Creeping on a dark night towards a thousand foot drop-off, in a place one has never been, with no clear path or trail, while lugging heavy gear is surprisingly (or maybe not surprisingly) creepy. In both senses of the word. My going was slow, and I found contemplation of the dramatic and fenceless drop ahead to the Colorado River as it made a 270 degree loop around Horseshoe Bend oddly unnerving. Maybe fatigue had something to do with it. I’d driven all day, stopping to photograph at Valley of Fire, and already shot a night sequence on Navajo Bridge.
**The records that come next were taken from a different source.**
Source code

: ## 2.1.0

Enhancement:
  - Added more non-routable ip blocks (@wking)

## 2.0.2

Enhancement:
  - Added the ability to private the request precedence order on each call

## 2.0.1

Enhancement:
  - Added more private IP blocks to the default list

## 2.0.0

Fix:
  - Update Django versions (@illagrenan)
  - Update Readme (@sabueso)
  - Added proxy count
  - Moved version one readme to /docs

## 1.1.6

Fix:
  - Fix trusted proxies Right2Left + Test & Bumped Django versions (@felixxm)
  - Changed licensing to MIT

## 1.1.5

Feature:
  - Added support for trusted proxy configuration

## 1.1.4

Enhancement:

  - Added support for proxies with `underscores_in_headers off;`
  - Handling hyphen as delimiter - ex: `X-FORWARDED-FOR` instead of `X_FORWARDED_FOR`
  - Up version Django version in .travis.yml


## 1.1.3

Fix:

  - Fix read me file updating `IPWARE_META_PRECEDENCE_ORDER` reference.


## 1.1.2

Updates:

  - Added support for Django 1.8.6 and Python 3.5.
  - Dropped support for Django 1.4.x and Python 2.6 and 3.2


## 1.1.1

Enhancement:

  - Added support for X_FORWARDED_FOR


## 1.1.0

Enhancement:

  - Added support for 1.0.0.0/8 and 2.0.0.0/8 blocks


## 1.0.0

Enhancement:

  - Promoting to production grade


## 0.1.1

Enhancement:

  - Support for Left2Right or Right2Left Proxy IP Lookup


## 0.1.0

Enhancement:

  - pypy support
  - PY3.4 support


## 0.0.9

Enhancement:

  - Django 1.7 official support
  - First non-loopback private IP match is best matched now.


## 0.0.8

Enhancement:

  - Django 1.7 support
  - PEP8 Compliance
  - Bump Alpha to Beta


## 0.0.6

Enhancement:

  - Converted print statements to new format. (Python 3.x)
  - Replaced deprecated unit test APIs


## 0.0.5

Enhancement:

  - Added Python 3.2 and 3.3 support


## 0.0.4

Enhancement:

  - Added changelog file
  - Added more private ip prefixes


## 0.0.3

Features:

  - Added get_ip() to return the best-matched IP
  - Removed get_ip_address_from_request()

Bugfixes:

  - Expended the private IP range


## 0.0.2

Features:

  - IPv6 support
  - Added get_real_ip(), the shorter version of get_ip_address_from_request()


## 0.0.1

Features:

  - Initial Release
I seem to get myself into this kind of situation with a certain frequency. When I’m alone in the dark in dubious cirumstances with photography in mind I talk to myself. There’s the trudging sentiment after the character Dori in the Pixar movie Finding Nemo: “Just keep walking, just keep walking.” And more reassuringly, the Serenity Prayer, which for reasons that are unclear to me always calms me and helps me realize I am not alone as I walk by star or moon, or in sun and rain, whether or not the world around me seems empty.

Paradoxically, those moments that I feel most alone in a void are also some of the times I feel most at one with the universe.

At the brink of the abyss it was calm, but so dark down in the canyon of the Colorado that I could hardly see it. I shot a long exposure at a high ISO (ten minutes at ISO 1000) so my camera could pick up more than I could see, then shot a sequence to stack for the stars in the sky. After that, I made my way back to the van in the parking lot and got a few hours sleep before returning to shoot dawn (but that’s another story).

Edif data: All shots with 10.5mm digital fisheye, tripod mounted; foreground exposed for 10 minutes at f/2.8 and ISO 1000, sky a stacked composite of 12 exposures, each exposure 3 mintures at f/2.8 and ISO 320.